## BRIEF
Count up the lines below that hold "Fare", then give that count by itself.
•••
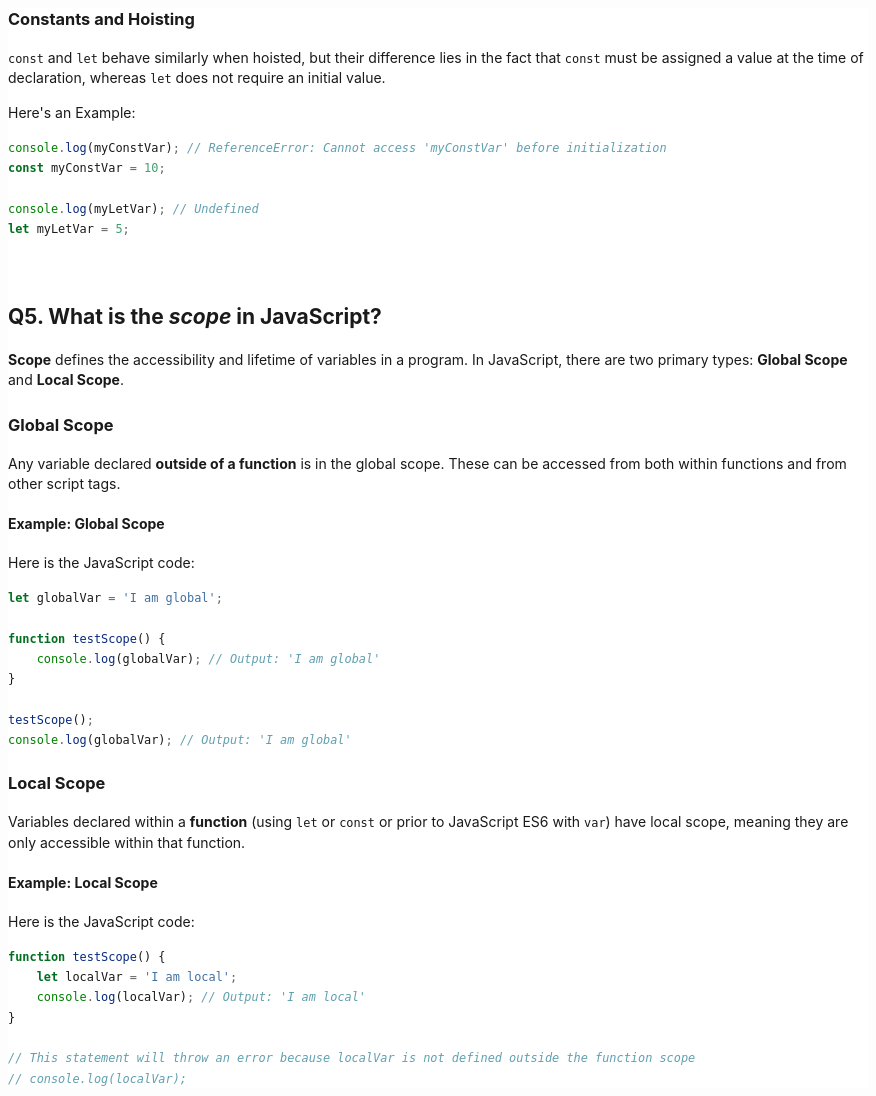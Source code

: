 ### Constants and Hoisting

`const` and `let` behave similarly when hoisted, but their difference lies in the fact that `const` must be assigned a value at the time of declaration, whereas `let` does not require an initial value.

Here's an Example:

```javascript
console.log(myConstVar); // ReferenceError: Cannot access 'myConstVar' before initialization
const myConstVar = 10;

console.log(myLetVar); // Undefined
let myLetVar = 5;
```
<br>

## Q5. What is the _scope_ in JavaScript?

**Scope** defines the accessibility and lifetime of variables in a program. In JavaScript, there are two primary types: **Global Scope** and **Local Scope**.

### Global Scope

Any variable declared **outside of a function** is in the global scope. These can be accessed from both within functions and from other script tags.

#### Example: Global Scope

Here is the JavaScript code:

```javascript
let globalVar = 'I am global';

function testScope() {
    console.log(globalVar); // Output: 'I am global'
}

testScope();
console.log(globalVar); // Output: 'I am global'
```

### Local Scope

Variables declared within a **function** (using `let` or `const` or prior to JavaScript ES6 with `var`) have local scope, meaning they are only accessible within that function.

#### Example: Local Scope

Here is the JavaScript code:

```javascript
function testScope() {
    let localVar = 'I am local';
    console.log(localVar); // Output: 'I am local'
}

// This statement will throw an error because localVar is not defined outside the function scope
// console.log(localVar);
```
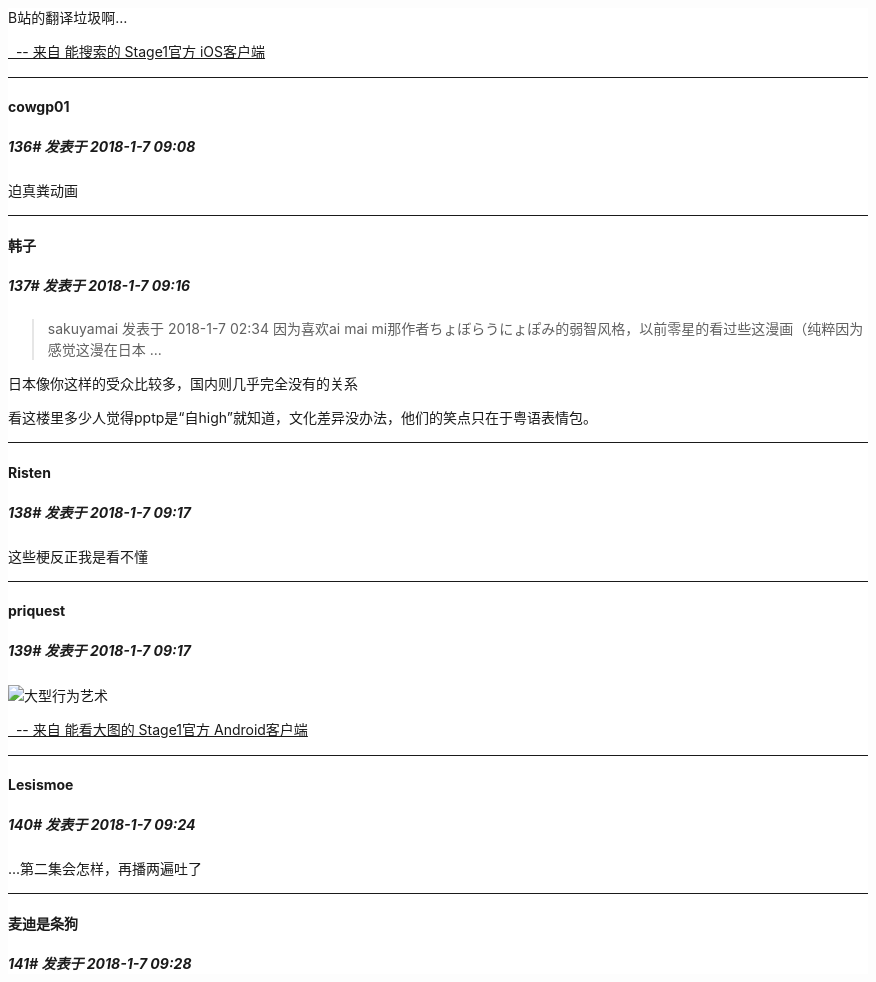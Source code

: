 
B站的翻译垃圾啊…

[  -- 来自 能搜索的 Stage1官方 iOS客户端](https://itunes.apple.com/fi/app/saraba1st/id1221237470?mt=8)


-----

####  cowgp01  
##### 136#       发表于 2018-1-7 09:08


迫真粪动画


-----

####  韩子  
##### 137#       发表于 2018-1-7 09:16


<blockquote>sakuyamai 发表于 2018-1-7 02:34
因为喜欢ai mai mi那作者ちょぼらうにょぽみ的弱智风格，以前零星的看过些这漫画（纯粹因为感觉这漫在日本 ...</blockquote>
日本像你这样的受众比较多，国内则几乎完全没有的关系


看这楼里多少人觉得pptp是“自high”就知道，文化差异没办法，他们的笑点只在于粤语表情包。


-----

####  Risten  
##### 138#       发表于 2018-1-7 09:17


这些梗反正我是看不懂


-----

####  priquest  
##### 139#       发表于 2018-1-7 09:17


<img src="https://static.saraba1st.com/image/smiley/face2017/002.png" referrerpolicy="no-referrer">大型行为艺术

[  -- 来自 能看大图的 Stage1官方 Android客户端](https://www.coolapk.com/apk/140634)


-----

####  Lesismoe  
##### 140#       发表于 2018-1-7 09:24


...第二集会怎样，再播两遍吐了


-----

####  麦迪是条狗  
##### 141#       发表于 2018-1-7 09:28
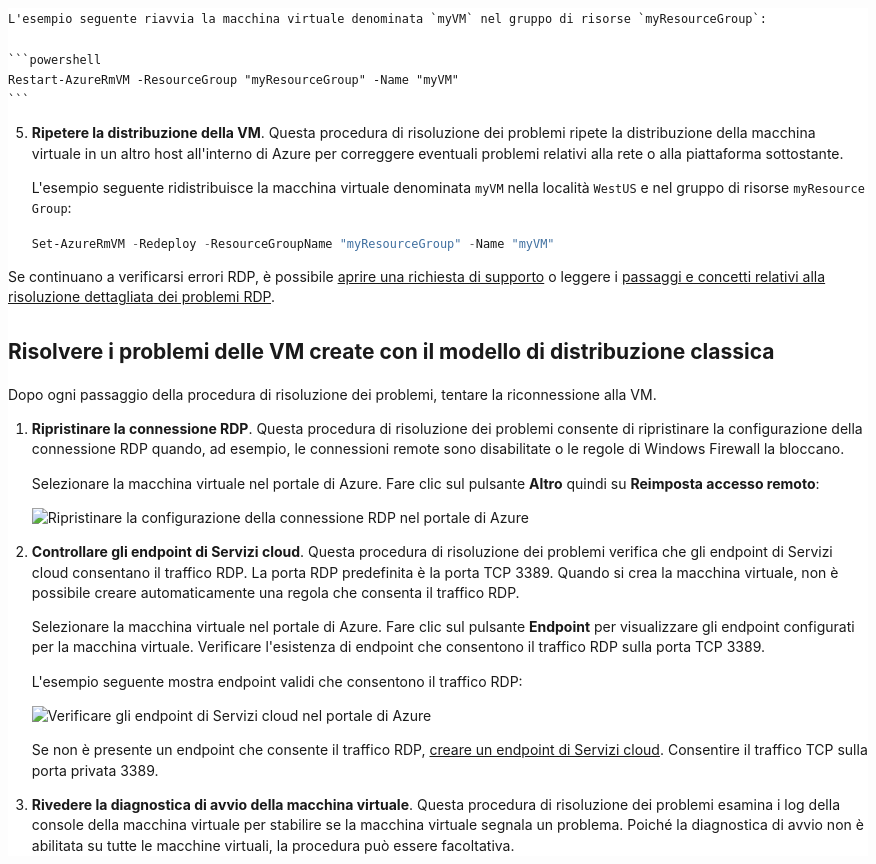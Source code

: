     L'esempio seguente riavvia la macchina virtuale denominata `myVM` nel gruppo di risorse `myResourceGroup`:
   
    ```powershell
    Restart-AzureRmVM -ResourceGroup "myResourceGroup" -Name "myVM"
    ```
5. **Ripetere la distribuzione della VM**. Questa procedura di risoluzione dei problemi ripete la distribuzione della macchina virtuale in un altro host all'interno di Azure per correggere eventuali problemi relativi alla rete o alla piattaforma sottostante.
   
    L'esempio seguente ridistribuisce la macchina virtuale denominata `myVM` nella località `WestUS` e nel gruppo di risorse `myResourceGroup`:
   
    ```powershell
    Set-AzureRmVM -Redeploy -ResourceGroupName "myResourceGroup" -Name "myVM"
    ```

Se continuano a verificarsi errori RDP, è possibile [aprire una richiesta di supporto](https://azure.microsoft.com/support/options/) o leggere i [passaggi e concetti relativi alla risoluzione dettagliata dei problemi RDP](detailed-troubleshoot-rdp.md?toc=%2fazure%2fvirtual-machines%2fwindows%2ftoc.json).

## <a name="troubleshoot-vms-created-using-the-classic-deployment-model"></a>Risolvere i problemi delle VM create con il modello di distribuzione classica
Dopo ogni passaggio della procedura di risoluzione dei problemi, tentare la riconnessione alla VM.

1. **Ripristinare la connessione RDP**. Questa procedura di risoluzione dei problemi consente di ripristinare la configurazione della connessione RDP quando, ad esempio, le connessioni remote sono disabilitate o le regole di Windows Firewall la bloccano.
   
    Selezionare la macchina virtuale nel portale di Azure. Fare clic sul pulsante  **Altro** quindi su **Reimposta accesso remoto**:
   
    ![Ripristinare la configurazione della connessione RDP nel portale di Azure](./media/troubleshoot-rdp-connection/classic-reset-rdp.png)
2. **Controllare gli endpoint di Servizi cloud**. Questa procedura di risoluzione dei problemi verifica che gli endpoint di Servizi cloud consentano il traffico RDP. La porta RDP predefinita è la porta TCP 3389. Quando si crea la macchina virtuale, non è possibile creare automaticamente una regola che consenta il traffico RDP.
   
   Selezionare la macchina virtuale nel portale di Azure. Fare clic sul pulsante **Endpoint** per visualizzare gli endpoint configurati per la macchina virtuale. Verificare l'esistenza di endpoint che consentono il traffico RDP sulla porta TCP 3389.
   
   L'esempio seguente mostra endpoint validi che consentono il traffico RDP:
   
   ![Verificare gli endpoint di Servizi cloud nel portale di Azure](./media/troubleshoot-rdp-connection/classic-verify-cloud-services-endpoints.png)
   
   Se non è presente un endpoint che consente il traffico RDP, [creare un endpoint di Servizi cloud](classic/setup-endpoints.md?toc=%2fazure%2fvirtual-machines%2fwindows%2fclassic%2ftoc.json). Consentire il traffico TCP sulla porta privata 3389.
3. **Rivedere la diagnostica di avvio della macchina virtuale**. Questa procedura di risoluzione dei problemi esamina i log della console della macchina virtuale per stabilire se la macchina virtuale segnala un problema. Poiché la diagnostica di avvio non è abilitata su tutte le macchine virtuali, la procedura può essere facoltativa.
   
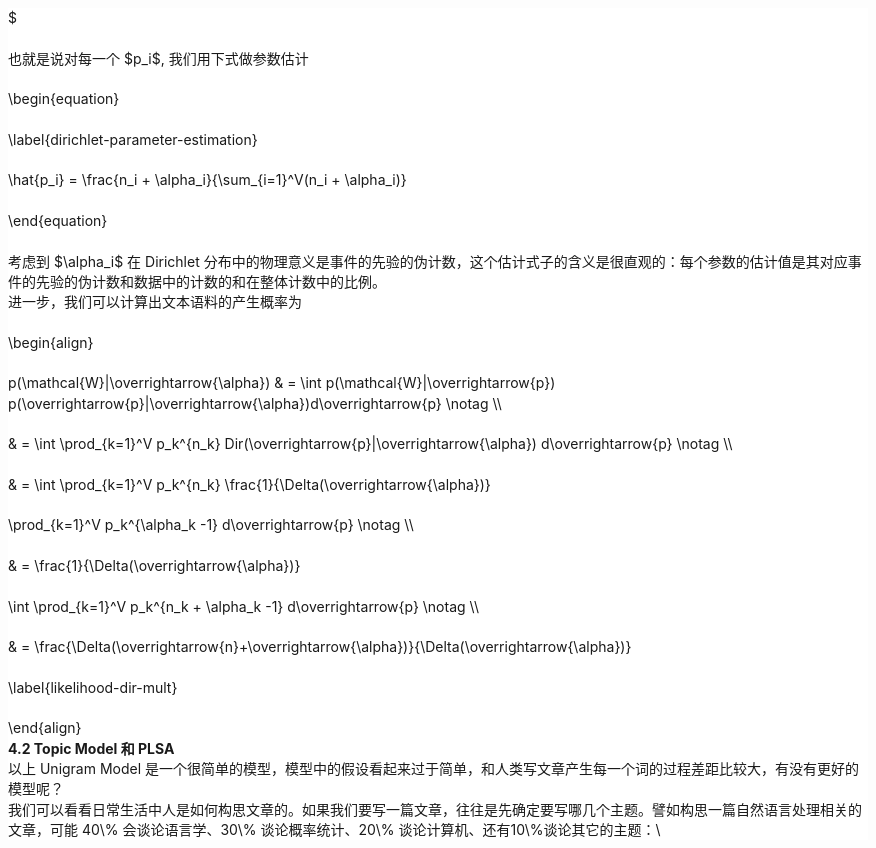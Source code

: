 \$\
\
也就是说对每一个 \$p\_i\$, 我们用下式做参数估计\
\
\\begin{equation}\
\
\\label{dirichlet-parameter-estimation}\
\
\\hat{p\_i} = \\frac{n\_i + \\alpha\_i}{\\sum\_{i=1}\^V(n\_i +
\\alpha\_i)}\
\
\\end{equation}\
\
考虑到 \$\\alpha\_i\$ 在 Dirichlet
分布中的物理意义是事件的先验的伪计数，这个估计式子的含义是很直观的：每个参数的估计值是其对应事件的先验的伪计数和数据中的计数的和在整体计数中的比例。\
进一步，我们可以计算出文本语料的产生概率为\
\
\\begin{align}\
\
p(\\mathcal{W}|\\overrightarrow{\\alpha}) & = \\int
p(\\mathcal{W}|\\overrightarrow{p})
p(\\overrightarrow{p}|\\overrightarrow{\\alpha})d\\overrightarrow{p}
\\notag \\\\\
\
& = \\int \\prod\_{k=1}\^V p\_k\^{n\_k}
Dir(\\overrightarrow{p}|\\overrightarrow{\\alpha}) d\\overrightarrow{p}
\\notag \\\\\
\
& = \\int \\prod\_{k=1}\^V p\_k\^{n\_k}
\\frac{1}{\\Delta(\\overrightarrow{\\alpha})}\
\
\\prod\_{k=1}\^V p\_k\^{\\alpha\_k -1} d\\overrightarrow{p} \\notag
\\\\\
\
& = \\frac{1}{\\Delta(\\overrightarrow{\\alpha})}\
\
\\int \\prod\_{k=1}\^V p\_k\^{n\_k + \\alpha\_k -1} d\\overrightarrow{p}
\\notag \\\\\
\
& =
\\frac{\\Delta(\\overrightarrow{n}+\\overrightarrow{\\alpha})}{\\Delta(\\overrightarrow{\\alpha})}\
\
\\label{likelihood-dir-mult}\
\
\\end{align}\
**4.2 Topic Model 和 PLSA**\
以上 Unigram Model
是一个很简单的模型，模型中的假设看起来过于简单，和人类写文章产生每一个词的过程差距比较大，有没有更好的模型呢？\
我们可以看看日常生活中人是如何构思文章的。如果我们要写一篇文章，往往是先确定要写哪几个主题。譬如构思一篇自然语言处理相关的文章，可能
40\\% 会谈论语言学、30\\% 谈论概率统计、20\\%
谈论计算机、还有10\\%谈论其它的主题：\
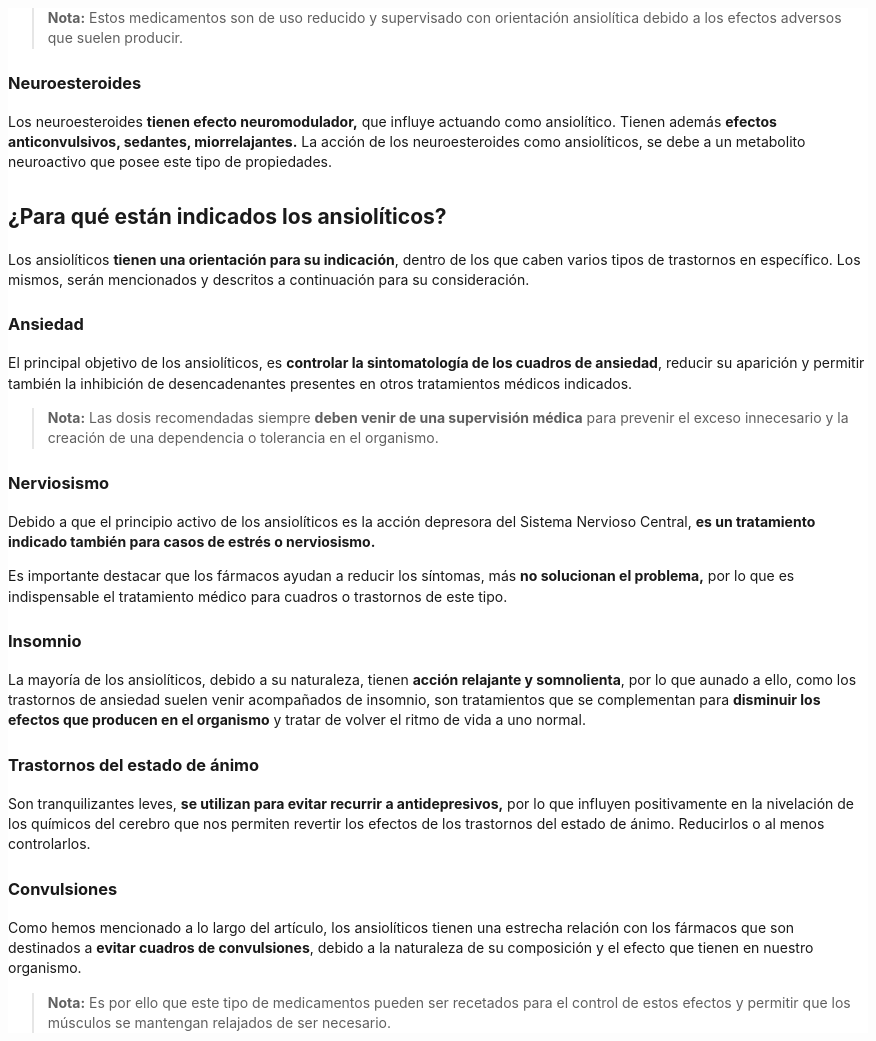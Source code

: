 > **Nota:** Estos medicamentos son de uso reducido y supervisado con orientación ansiolítica debido a los efectos adversos que suelen producir.

### Neuroesteroides

Los neuroesteroides **tienen efecto neuromodulador,** que influye actuando como ansiolítico. Tienen además **efectos anticonvulsivos, sedantes, miorrelajantes.** La acción de los neuroesteroides como ansiolíticos, se debe a un metabolito neuroactivo que posee este tipo de propiedades.

## ¿Para qué están indicados los ansiolíticos?

Los ansiolíticos **tienen una orientación para su indicación**, dentro de los que caben varios tipos de trastornos en específico. Los mismos, serán mencionados y descritos a continuación para su consideración.

### Ansiedad

El principal objetivo de los ansiolíticos, es **controlar la sintomatología de los cuadros de ansiedad**, reducir su aparición y permitir también la inhibición de desencadenantes presentes en otros tratamientos médicos indicados.

> **Nota:** Las dosis recomendadas siempre **deben venir de una supervisión médica** para prevenir el exceso innecesario y la creación de una dependencia o tolerancia en el organismo.

### Nerviosismo

Debido a que el principio activo de los ansiolíticos es la acción depresora del Sistema Nervioso Central, **es un tratamiento indicado también para casos de estrés o nerviosismo.**

Es importante destacar que los fármacos ayudan a reducir los síntomas, más **no solucionan el problema,** por lo que es indispensable el tratamiento médico para cuadros o trastornos de este tipo.

### Insomnio

La mayoría de los ansiolíticos, debido a su naturaleza, tienen **acción relajante y somnolienta**, por lo que aunado a ello, como los trastornos de ansiedad suelen venir acompañados de insomnio, son tratamientos que se complementan para **disminuir los efectos que producen en el organismo** y tratar de volver el ritmo de vida a uno normal.

### Trastornos del estado de ánimo

Son tranquilizantes leves, **se utilizan para evitar recurrir a antidepresivos,** por lo que influyen positivamente en la nivelación de los químicos del cerebro que nos permiten revertir los efectos de los trastornos del estado de ánimo. Reducirlos o al menos controlarlos.

### Convulsiones

Como hemos mencionado a lo largo del artículo, los ansiolíticos tienen una estrecha relación con los fármacos que son destinados a **evitar cuadros de convulsiones**, debido a la naturaleza de su composición y el efecto que tienen en nuestro organismo.

> **Nota:** Es por ello que este tipo de medicamentos pueden ser recetados para el control de estos efectos y permitir que los músculos se mantengan relajados de ser necesario.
•••
## TASK ANSWER
2